UNITED STATES OF AMERICA, Plaintiff,
v.
MELVYN ALTMAN, Defendant.



The opinion of the court was delivered by: WHITMAN KNAPP

 WHITMAN KNAPP, SENIOR D.J.

 Count 1 of that Indictment alleges violation of 18 U.S.C. § 1962(c) ("RICO"), asserting that defendant, "a person employed by and associated with the enterprise . . . the Surrogates Court of New York County, unlawfully, wilfully, and knowingly did conduct and participate, directly and indirectly, in the conduct of the affairs of that enterprise . . . through a pattern of racketeering activity." Indictment P 14. The charges are specified in more detail in a Bill of Particulars. Defendant moves to dismiss on the ground that neither the Indictment nor the Bill of Particulars alleged his participation in the "operation or management of the enterprise itself" as required by the recent Supreme Court decision in Reves, et al. v. Ernst & Young (1993) 122 L. Ed. 2d 525, 113 S. Ct. 1163, 1173. For the reasons that follow, we agree and dismiss Count I of the indictment.

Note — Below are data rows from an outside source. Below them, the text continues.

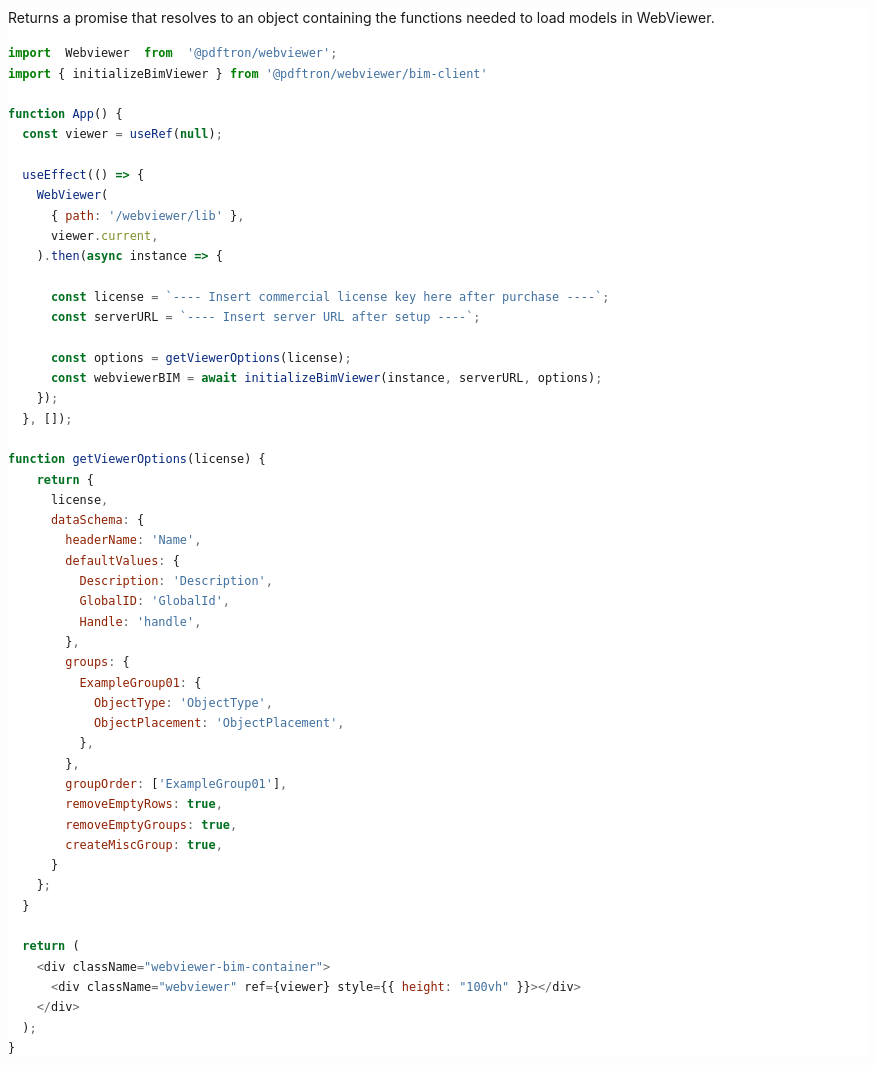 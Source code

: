 Returns a promise that resolves to an object containing the functions needed to load models in WebViewer.

```js
import  Webviewer  from  '@pdftron/webviewer';
import { initializeBimViewer } from '@pdftron/webviewer/bim-client'

function App() {
  const viewer = useRef(null);

  useEffect(() => {
    WebViewer(
      { path: '/webviewer/lib' },
      viewer.current,
    ).then(async instance => {

      const license = `---- Insert commercial license key here after purchase ----`;
      const serverURL = `---- Insert server URL after setup ----`;

      const options = getViewerOptions(license);
      const webviewerBIM = await initializeBimViewer(instance, serverURL, options);
    });
  }, []);

function getViewerOptions(license) {
    return {
      license,
      dataSchema: {
        headerName: 'Name',
        defaultValues: {
          Description: 'Description',
          GlobalID: 'GlobalId',
          Handle: 'handle',
        },
        groups: {
          ExampleGroup01: {
            ObjectType: 'ObjectType',
            ObjectPlacement: 'ObjectPlacement',
          },
        },
        groupOrder: ['ExampleGroup01'],
        removeEmptyRows: true,
        removeEmptyGroups: true,
        createMiscGroup: true,
      }
    };
  }

  return (
    <div className="webviewer-bim-container">
      <div className="webviewer" ref={viewer} style={{ height: "100vh" }}></div>
    </div>
  );
}
```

 By way of background, we observe that the Supreme Court granted certiorari in Reves in order to resolve the conflicting tests the Courts of Appeals were applying to § 1962(c), and that it explicitly rejected an interpretation adopted by the Eleventh Circuit in Bank of America Nat'l Trust & Savings Assn. v. Touche Ross & Co. (11th Cir. 1986) 782 F.2d 966. It is therefore appropriate to note the Eleventh Circuit's holding that:

 
RICO does not require the degree of participation urged by defendants. It is not necessary that a RICO defendant participate in the management or operation of the enterprise. On its face, the statute requires only that the defendant "participate, directly or indirectly in the conduct of [the] enterprise's affairs . . . ." Id. at 970.

 In rejecting that standard, the Reves Court repeatedly emphasized the importance of finding that a RICO defendant had participated in "operation or management of the enterprise." Thus the following passages (emphasis added):

 
The word "conduct" is used twice, and it seems reasonable to give each use a similar construction. As a verb 'conduct means to lead, run, manage, or direct. . . . in the context of the phrase "to conduct . . . [an] enterprise's affairs," the word indicates some degree of direction. 113 S. Ct. at 1169 (citations omitted).
 
We conclude, therefore, that as both a noun and a verb in this subsection, "conduct" requires an element of direction. Id.
 
. . . Congress did not intend RICO to extend beyond the acquisition or operation of an enterprise. (at 1172)
 
One is not liable under that provision unless one has participated in the operation or management of the enterprise itself. Id.
 
. . . Congress did not intend to extend RICO liability under § 1962(c) beyond those who participate in the operation or management of an enterprise through a pattern of racketeering activity." Id.
 
In sum, we hold that "to conduct or participate, directly or indirectly, in the conduct of such enterprise's affairs," § 1962(c), one must participate in the operation or management of the enterprise itself. (at 1173)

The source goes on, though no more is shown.